A trio of ugly situations means painful publicity for lazy or sloppy organizations

It's been a week of bad news for lazy or sloppy health care organizations. An employee fired after a security breach of protected health information filed a wrongful termination suit against his former employer, and it may have merit because of poor policies. A community health care provider hacked by a disgruntled employee may be dragged into a compliance quagmire because it's not clear that the organization took basic steps to revoke his access. And to top it off, the U.S. Department of Health and Human Services (HHS) is starting to swing the enforcement rule -- a dowdy part of the Health Insurance Portability and Accountability Act (HIPAA) that few people read -- like a scythe in a field of weedy policies and overgrown practices.

Worried about audits?

The first HIPAA audit by the HHS has been widely reported. Atlanta's Piedmont Hospital received notice of the audit, and much has been made of the information requested. But did we not see this coming?

With governance reform and example-making in legislative vogue (even if not entirely well-informed or evenly applied), it's surprising that some health care organizations behave as if nothing will come of the HIPAA rules. But audits are merely an examination; organizations ought to think more than a step ahead about discovery of failed controls or the immediate effect of a breach.

Covered entities are responsible

The Council of Community Clinics (CCC) in San Diego ought to ponder that difference as it deals with the aftermath of its recent breach. Jon Paul Oson, a former network administrator with privileged access, quit his job after a disagreeable performance evaluation. He then allegedly gained access to the CCC systems two month later, disabled the backup systems and then systematically destroyed patient data. For this, Olsen faces an indictment (download PDF), a fine of up to $500,000 and a career reduced to a pile of ash. [Just the career? Not if the affected patients get hold of him, I'd bet. -- Ed.]

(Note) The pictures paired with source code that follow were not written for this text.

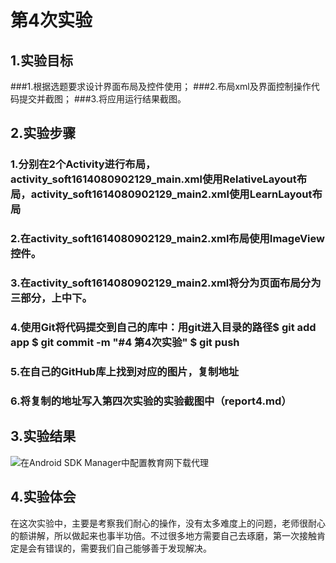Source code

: # 第4次实验
## 1.实验目标
###1.根据选题要求设计界面布局及控件使用；
###2.布局xml及界面控制操作代码提交并截图；
###3.将应用运行结果截图。

## 2.实验步骤
### 1.分别在2个Activity进行布局，activity_soft1614080902129_main.xml使用RelativeLayout布局，activity_soft1614080902129_main2.xml使用LearnLayout布局
### 2.在activity_soft1614080902129_main2.xml布局使用ImageView控件。
### 3.在activity_soft1614080902129_main2.xml将分为页面布局分为三部分，上中下。
### 4.使用Git将代码提交到自己的库中：用git进入目录的路径$ git add app $ git commit -m "#4 第4次实验" $ git push 
### 5.在自己的GitHub库上找到对应的图片，复制地址
### 6.将复制的地址写入第四次实验的实验截图中（report4.md）
## 3.实验结果

![在Android SDK Manager中配置教育网下载代理](https://github.com/bujingyu/android-labs-2018/blob/master/soft1614080902129/shiyan4.jpg "配置教育网下载代理")

## 4.实验体会
在这次实验中，主要是考察我们耐心的操作，没有太多难度上的问题，老师很耐心的额讲解，所以做起来也事半功倍。不过很多地方需要自己去琢磨，第一次接触肯定是会有错误的，需要我们自己能够善于发现解决。
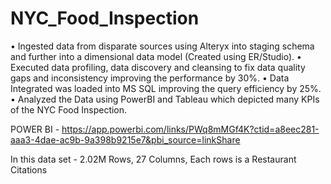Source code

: # NYC_Food_Inspection
• Ingested data from disparate sources using Alteryx into staging schema and further into a dimensional data model 
(Created using ER/Studio).
• Executed data profiling, data discovery and cleansing to fix data quality gaps and inconsistency improving the 
performance by 30%.
• Data Integrated was loaded into MS SQL improving the query efficiency by 25%. 
• Analyzed the Data using PowerBI and Tableau which depicted many KPIs of the NYC Food Inspection.


POWER BI - https://app.powerbi.com/links/PWq8mMGf4K?ctid=a8eec281-aaa3-4dae-ac9b-9a398b9215e7&pbi_source=linkShare


In this data set - 
2.02M Rows, 27 Columns, Each rows is a Restaurant Citations
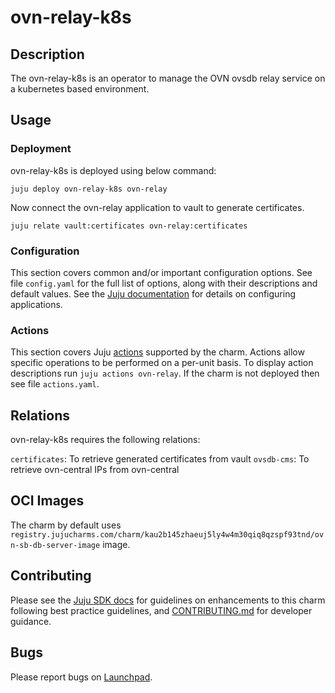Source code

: # ovn-relay-k8s

## Description

The ovn-relay-k8s is an operator to manage the OVN ovsdb
relay service on a kubernetes based environment.

## Usage

### Deployment

ovn-relay-k8s is deployed using below command:

    juju deploy ovn-relay-k8s ovn-relay

Now connect the ovn-relay application to vault to generate
certificates.

    juju relate vault:certificates ovn-relay:certificates

### Configuration

This section covers common and/or important configuration options. See file
`config.yaml` for the full list of options, along with their descriptions and
default values. See the [Juju documentation][juju-docs-config-apps] for details
on configuring applications.

### Actions

This section covers Juju [actions][juju-docs-actions] supported by the charm.
Actions allow specific operations to be performed on a per-unit basis. To
display action descriptions run `juju actions ovn-relay`. If the charm is not
deployed then see file `actions.yaml`.

## Relations

ovn-relay-k8s requires the following relations:

`certificates`: To retrieve generated certificates from vault
`ovsdb-cms`: To retrieve ovn-central IPs from ovn-central

## OCI Images

The charm by default uses `registry.jujucharms.com/charm/kau2b145zhaeuj5ly4w4m30qiq8qzspf93tnd/ovn-sb-db-server-image` image.

## Contributing

Please see the [Juju SDK docs](https://juju.is/docs/sdk) for guidelines
on enhancements to this charm following best practice guidelines, and
[CONTRIBUTING.md](contributors-guide) for developer guidance.

## Bugs

Please report bugs on [Launchpad][lp-bugs-charm-ovn-relay-k8s].

<!-- LINKS -->

[contributors-guide]: https://github.com/openstack-charmers/charm-ovn-relay-operator/blob/main/CONTRIBUTING.md
[juju-docs-actions]: https://jaas.ai/docs/actions
[juju-docs-config-apps]: https://juju.is/docs/configuring-applications
[lp-bugs-charm-ovn-relay-k8s]: https://bugs.launchpad.net/charm-ovn-relay-k8s/+filebug
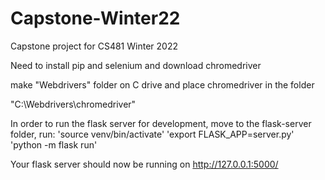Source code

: # Capstone-Winter22
Capstone project for CS481 Winter 2022

Need to install pip and selenium and download chromedriver

make "Webdrivers" folder on C drive and place chromedriver in the folder

"C:\Webdrivers\chromedriver"

In order to run the flask server for development, move to the flask-server folder, run: 
'source venv/bin/activate'
'export FLASK_APP=server.py'
'python -m flask run'

Your flask server should now be running on http://127.0.0.1:5000/
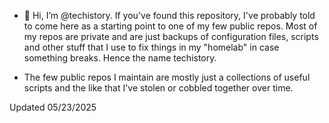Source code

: - 👋 Hi, I’m @techistory. If you've found this repository, I've probably told to come here as a starting point to one of my few public repos. Most of my repos are private and are just backups of configuration files, scripts and other stuff that I use to fix things in my "homelab" in case something breaks. Hence the name techistory.

- The few public repos I maintain are mostly just a collections of useful scripts and the like that I've stolen or cobbled together over time.

<!---
techistory/techistory is a ✨ special ✨ repository because its `README.md` (this file) appears on your GitHub profile.
You can click the Preview link to take a look at your changes.
--->

Updated 05/23/2025
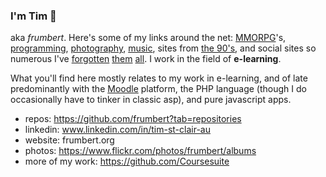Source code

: ### I'm Tim 👋

aka _frumbert_. Here's some of my links around the net: [MMORPG](https://www.mmorpg.com/users/frumbert)'s, [programming](https://stackoverflow.com/users/1238884/frumbert), [photography](https://flickr.com/photos/frumbert), [music](http://modarchive.org/index.php?request=view_artist_modules&query=91662), sites from [the 90's](https://web.archive.org/web/19991005/http:/members.xoom.com/frumbert), and social sites so numerous I've [forgotten](https://lmgtfy.com/?q=frumbert&s=l) [them](https://web.archive.org/web/2019*/http://frumbert.org) [all](https://b3ta.com/users/profile.php?id=7508). I work in the field of **e-learning**.

What you'll find here mostly relates to my work in e-learning, and of late predominantly with the [Moodle](https://mooodle.org) platform, the PHP language (though I do occasionally have to tinker in classic asp), and pure javascript apps.

- repos: https://github.com/frumbert?tab=repositories
- linkedin: www.linkedin.com/in/tim-st-clair-au
- website: frumbert.org
- photos: https://www.flickr.com/photos/frumbert/albums
- more of my work: https://github.com/Coursesuite

<!--
**frumbert/frumbert** is a ✨ _special_ ✨ repository because its `README.md` (this file) appears on your GitHub profile.

Here are some ideas to get you started:

- 🔭 I’m currently working on ...
- 🌱 I’m currently learning ...
- 👯 I’m looking to collaborate on ...
- 🤔 I’m looking for help with ...
- 💬 Ask me about ...
- 📫 How to reach me: ...
- 😄 Pronouns: ...
- ⚡ Fun fact: ...
-->
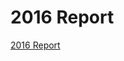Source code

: # 2016 Report
[2016 Report](https://github.com/GeekyReality/reports/blob/master/Geeky-Girl-Reality-2016-Report.pdf "2016 Report")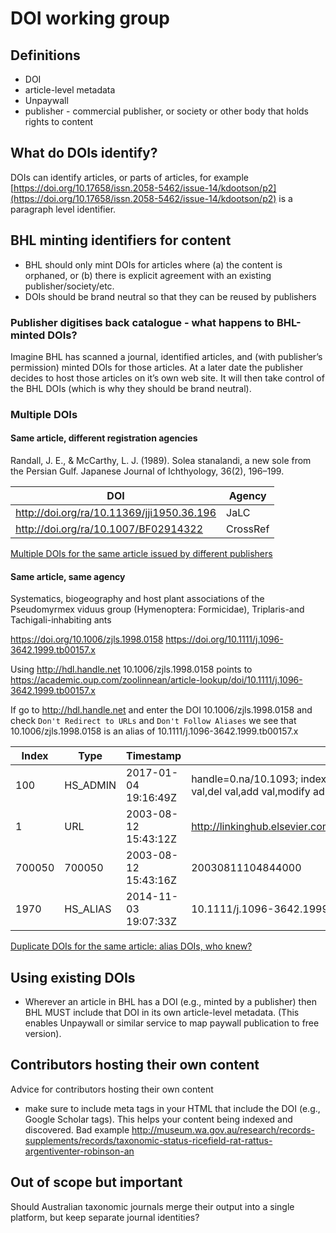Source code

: # DOI working group

## Definitions
- DOI
- article-level metadata
- Unpaywall
- publisher - commercial publisher, or society or other body that holds rights to content

## What do DOIs identify?

DOIs can identify articles, or parts of articles, for example [https://doi.org/10.17658/issn.2058-5462/issue-14/kdootson/p2](https://doi.org/10.17658/issn.2058-5462/issue-14/kdootson/p2) is a paragraph level identifier.

## BHL minting identifiers for content

- BHL should only mint DOIs for articles where (a) the content is orphaned, or (b) there is explicit agreement with an existing publisher/society/etc.
- DOIs should be brand neutral so that they can be reused by publishers

### Publisher digitises back catalogue - what happens to BHL-minted DOIs?
Imagine BHL has scanned a journal, identified articles, and (with publisher’s permission) minted DOIs for those articles. At a later date the publisher decides to host those articles on it’s own web site. It will then take control of the BHL DOIs (which is why they should be brand neutral).

### Multiple DOIs

#### Same article, different registration agencies

Randall, J. E., & McCarthy, L. J. (1989). Solea stanalandi, a new sole from the Persian Gulf. Japanese Journal of Ichthyology, 36(2), 196–199.

DOI | Agency
-- | --
http://doi.org/ra/10.11369/jji1950.36.196 | JaLC
http://doi.org/ra/10.1007/BF02914322 | CrossRef

[Multiple DOIs for the same article issued by different publishers](http://iphylo.blogspot.com/2013/05/duplicate-dois-for-same-article-issued.html)

#### Same article, same agency

Systematics, biogeography and host plant associations of the Pseudomyrmex viduus group (Hymenoptera: Formicidae), Triplaris-and Tachigali-inhabiting ants

https://doi.org/10.1006/zjls.1998.0158
https://doi.org/10.1111/j.1096-3642.1999.tb00157.x

Using http://hdl.handle.net 10.1006/zjls.1998.0158 points to https://academic.oup.com/zoolinnean/article-lookup/doi/10.1111/j.1096-3642.1999.tb00157.x

If go to http://hdl.handle.net and enter the DOI 10.1006/zjls.1998.0158 and check `Don't Redirect to URLs` and `Don't Follow Aliases` we see that 10.1006/zjls.1998.0158 is an alias of 10.1111/j.1096-3642.1999.tb00157.x

Index	| Type | Timestamp | Data
-- | -- |-- |-- 
100	|HS_ADMIN	|2017-01-04 19:16:49Z|	handle=0.na/10.1093; index=200; [delete hdl,read val,modify val,del val,add val,modify admin,del admin,add admin,list]
1	|URL|	2003-08-12 15:43:12Z	|http://linkinghub.elsevier.com/retrieve/pii/S0024408298901583
700050|	700050	|2003-08-12 15:43:16Z	|20030811104844000
1970	|HS_ALIAS	|2014-11-03 19:07:33Z	|10.1111/j.1096-3642.1999.tb00157.x




[Duplicate DOIs for the same article: alias DOIs, who knew?](http://iphylo.blogspot.com/2011/09/duplicate-dois-for-same-article-alias.html)

## Using existing DOIs

- Wherever an article in BHL has a DOI (e.g., minted by a publisher) then BHL MUST include that DOI in its own article-level metadata. (This enables Unpaywall or similar service to map paywall publication to free version).


## Contributors hosting their own content

Advice for contributors hosting their own content

- make sure to include meta tags in your HTML that include the DOI (e.g., Google Scholar tags). This helps your content being indexed and discovered. Bad example http://museum.wa.gov.au/research/records-supplements/records/taxonomic-status-ricefield-rat-rattus-argentiventer-robinson-an


## Out of scope but important

Should Australian taxonomic journals merge their output into a single platform, but keep separate journal identities?

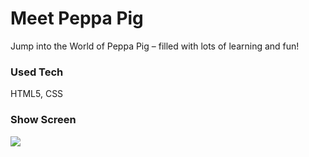 <h1>Meet Peppa Pig</h1>

<p>Jump into the World of Peppa Pig – filled with lots of learning and fun! </p>

<h3> Used Tech </h3>
HTML5, CSS

<h3>Show Screen </h3>

![](gif-maker.gif)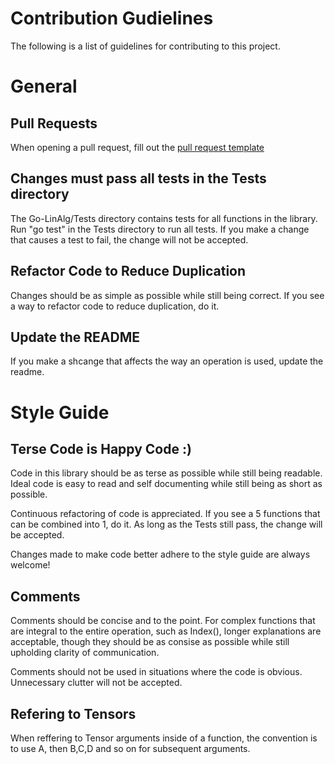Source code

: # Contribution Gudielines

The following is a list of guidelines for contributing to this project.

# General

## Pull Requests
When opening a pull request, fill out the [pull request template](pull_request_template.md) 

## Changes must pass all tests in the Tests directory
The Go-LinAlg/Tests directory contains tests for all functions in the library. Run "go test" in the Tests directory to run all tests. If you make a change that causes a test to fail, the change will not be accepted.

## Refactor Code to Reduce Duplication
Changes should be as simple as possible while still being correct. If you see a way to refactor code to reduce duplication, do it.

## Update the README
If you make a shcange that affects the way an operation is used, update the readme. 

# Style Guide

## Terse Code is Happy Code :)
Code in this library should be as terse as possible while still being readable. Ideal code is easy to read and self documenting while still being as short as possible. 

Continuous refactoring of code is appreciated. If you see a 5 functions that can be combined into 1, do it. As long as the Tests still pass, the change will be accepted.

Changes made to make code better adhere to the style guide are always welcome!

## Comments
Comments should be concise and to the point. For complex functions that are integral to the entire operation, such as Index(), longer explanations are acceptable, though they should be as consise as possible while still upholding clarity of communication. 

Comments should not be used in situations where the code is obvious. Unnecessary clutter will not be accepted.

## Refering to Tensors
When reffering to Tensor arguments inside of a function, the convention is to use A, then B,C,D and so on for subsequent arguments.
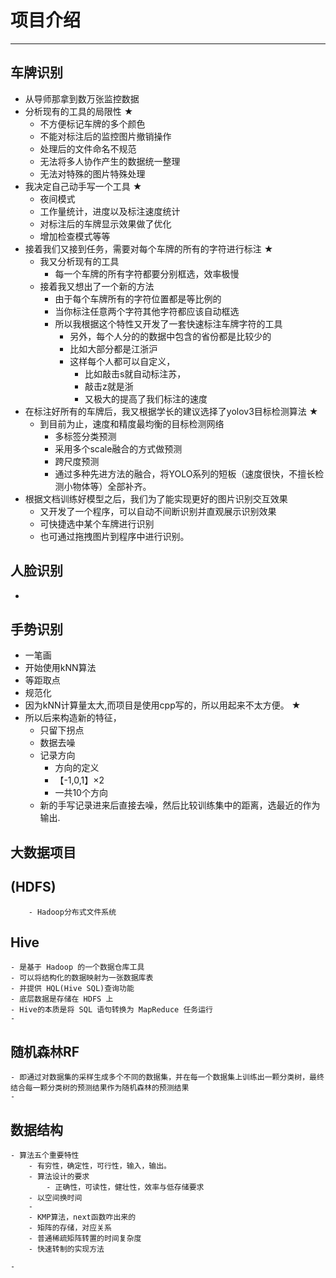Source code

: # 项目介绍
---------------

## 车牌识别
- 从导师那拿到数万张监控数据
- 分析现有的工具的局限性 ★
	- 不方便标记车牌的多个颜色
	- 不能对标注后的监控图片撤销操作
	- 处理后的文件命名不规范
	- 无法将多人协作产生的数据统一整理
	- 无法对特殊的图片特殊处理
- 我决定自己动手写一个工具 ★
	- 夜间模式
	- 工作量统计，进度以及标注速度统计
	- 对标注后的车牌显示效果做了优化
	- 增加检查模式等等
- 接着我们又接到任务，需要对每个车牌的所有的字符进行标注 ★
	- 我又分析现有的工具
		- 每一个车牌的所有字符都要分别框选，效率极慢
	- 接着我又想出了一个新的方法
		- 由于每个车牌所有的字符位置都是等比例的
		- 当你标注任意两个字符其他字符都应该自动框选
		- 所以我根据这个特性又开发了一套快速标注车牌字符的工具
			- 另外，每个人分的的数据中包含的省份都是比较少的
			- 比如大部分都是江浙沪
			- 这样每个人都可以自定义，
				- 比如敲击s就自动标注苏， 
				- 敲击z就是浙
				- 又极大的提高了我们标注的速度
- 在标注好所有的车牌后，我又根据学长的建议选择了yolov3目标检测算法 ★
	- 到目前为止，速度和精度最均衡的目标检测网络
		- 多标签分类预测
		- 采用多个scale融合的方式做预测
		- 跨尺度预测
		- 通过多种先进方法的融合，将YOLO系列的短板（速度很快，不擅长检测小物体等）全部补齐。
- 根据文档训练好模型之后，我们为了能实现更好的图片识别交互效果
	- 又开发了一个程序，可以自动不间断识别并直观展示识别效果
	- 可快捷选中某个车牌进行识别
	- 也可通过拖拽图片到程序中进行识别。
	
## 人脸识别

- 

## 手势识别
- 一笔画
- 开始使用kNN算法
- 等距取点
- 规范化
- 因为kNN计算量太大,而项目是使用cpp写的，所以用起来不太方便。 ★
- 所以后来构造新的特征，
	- 只留下拐点
	- 数据去噪
	- 记录方向
		- 方向的定义
		- 【-1,0,1】×2
		- 一共10个方向
	- 新的手写记录进来后直接去噪，然后比较训练集中的距离，选最近的作为输出.


## 大数据项目

## (HDFS)
		- Hadoop分布式文件系统

## Hive
	- 是基于 Hadoop 的一个数据仓库工具
	- 可以将结构化的数据映射为一张数据库表
	- 并提供 HQL(Hive SQL)查询功能
	- 底层数据是存储在 HDFS 上
	- Hive的本质是将 SQL 语句转换为 MapReduce 任务运行
	- 
## 随机森林RF
	- 即通过对数据集的采样生成多个不同的数据集，并在每一个数据集上训练出一颗分类树，最终结合每一颗分类树的预测结果作为随机森林的预测结果
	- 

## 数据结构
	- 算法五个重要特性
		- 有穷性，确定性，可行性，输入，输出。
		- 算法设计的要求
			- 正确性，可读性，健壮性，效率与低存储要求
		- 以空间换时间
		- 
		- KMP算法，next函数咋出来的
		- 矩阵的存储，对应关系
		- 普通稀疏矩阵转置的时间复杂度
		- 快速转制的实现方法

	-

Oson's the bad guy, obviously, but CCC is not out of the woods. An astute Computerworld reader asked, "Where is the line about the company he hacked being fined for HIPAA violations?" and noted that "if they were doing everything they were supposed to be doing, he [w]ould not have been able to get access ... after being terminated" and that they would have been "monitoring their logs and caught the fact that the backup wasn't working correctly."

The reader is right. When a systems or network administrator with broad access leaves an organization, hand-waving does not constitute proper revocation of access. Sure, the reality of working in a small organization means that separation of duties may be a luxury (and the HIPAA rules allow more leeway for small health care providers). However, that's no excuse for lack of monitoring to the degree that one simply does not know what the administrator installed or had access to, nor is it an excuse for failing to close off access before a new administrator arrives.

Sometimes an errant but trusted employee comes back to bite mere moments after termination, and the HIPAA enforcement rule (download PDF) allows for this. But the rule specifically notes that covered entities have 30 days to fix violations after discovery (§160.410 (b)(3)(ii)(A)). If an organization has an all-powerful administrator walk or be escorted out the door, one can instantly infer that there's an access violation, and that means the clock is ticking. If CCC took two months, then it has a problem.